Calibrating or Verifying Metal or Steel Tape Measures



Hello everybody!!!
Does anyone has an example of how a tape measure should be calibrated/verified?
I understand the part of verifying that the tape measure is in good condition, with all readings showing and with no broken edges or tips, but I still don't get the part that I need to use a certified steel rule to calibrate it...Why? and how?

Jerry Eldred

Forum Moderator
Super Moderator
Re: Calibrating Tape Measures

You use a certified steel rule (precision type, such as sold by Starrett, Mitutoyo, etc.) which is much more accurate than the tape measure.

It is basically the 4:1 uncertainty ratio issue; using a higher accuracy standard. That is why you use the steel rule.

The how depends on what procedure you use. Typically, you check a variety of increments along the length of the tape measure from short to medium to long, check that the end tab accuracy is in spec., check for still visible graticules on the tape measure.
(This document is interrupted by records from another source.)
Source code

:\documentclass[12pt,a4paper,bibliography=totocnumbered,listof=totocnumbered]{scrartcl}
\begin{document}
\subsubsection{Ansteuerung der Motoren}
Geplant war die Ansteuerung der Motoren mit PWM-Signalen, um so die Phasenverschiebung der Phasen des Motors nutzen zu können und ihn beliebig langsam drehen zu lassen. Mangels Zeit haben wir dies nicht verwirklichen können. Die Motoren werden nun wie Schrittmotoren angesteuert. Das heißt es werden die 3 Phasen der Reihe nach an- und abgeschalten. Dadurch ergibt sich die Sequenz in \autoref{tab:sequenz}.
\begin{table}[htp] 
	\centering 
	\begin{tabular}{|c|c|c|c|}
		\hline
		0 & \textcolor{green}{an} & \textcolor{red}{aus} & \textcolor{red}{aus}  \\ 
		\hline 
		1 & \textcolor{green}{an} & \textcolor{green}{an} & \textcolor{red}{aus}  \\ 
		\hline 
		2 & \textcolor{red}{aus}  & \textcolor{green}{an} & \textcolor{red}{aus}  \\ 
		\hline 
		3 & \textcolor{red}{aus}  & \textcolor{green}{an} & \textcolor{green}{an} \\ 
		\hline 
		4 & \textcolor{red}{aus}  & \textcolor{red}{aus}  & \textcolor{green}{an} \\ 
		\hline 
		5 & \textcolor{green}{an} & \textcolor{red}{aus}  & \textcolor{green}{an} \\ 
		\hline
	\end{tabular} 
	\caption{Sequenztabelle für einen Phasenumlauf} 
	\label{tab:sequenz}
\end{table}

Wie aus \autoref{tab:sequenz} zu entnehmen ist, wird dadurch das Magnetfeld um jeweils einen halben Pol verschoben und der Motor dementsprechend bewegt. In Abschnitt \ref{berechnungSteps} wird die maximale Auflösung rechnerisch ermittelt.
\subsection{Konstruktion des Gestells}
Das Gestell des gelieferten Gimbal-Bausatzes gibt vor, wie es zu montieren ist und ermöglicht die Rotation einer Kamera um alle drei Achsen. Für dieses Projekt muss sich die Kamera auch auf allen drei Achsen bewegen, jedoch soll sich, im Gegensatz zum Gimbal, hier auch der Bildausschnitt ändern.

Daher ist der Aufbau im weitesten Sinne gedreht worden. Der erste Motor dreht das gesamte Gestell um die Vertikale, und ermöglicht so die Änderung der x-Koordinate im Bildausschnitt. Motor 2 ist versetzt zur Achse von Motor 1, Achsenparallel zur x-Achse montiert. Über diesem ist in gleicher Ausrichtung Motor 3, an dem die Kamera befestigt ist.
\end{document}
Some tape measure manufacturers are infamous for inconsistent accuracies between graticules because it is painted. That is the biggest issue. Wear and tear of the tape measure, stretching (a more minor issue), and loosening of the end tab (which makes measurements erratically inaccurate).

Essentially you certify a tape measure for the same reasons you certify anything. But as outlined above, those are some of the particulars of issues tape measures have (in my experience).


Re: Calibrating Tape Measures

Here:) is my work instruction for checking tape measures. Important that the hook on the end move freely for correct measurement inside and outside.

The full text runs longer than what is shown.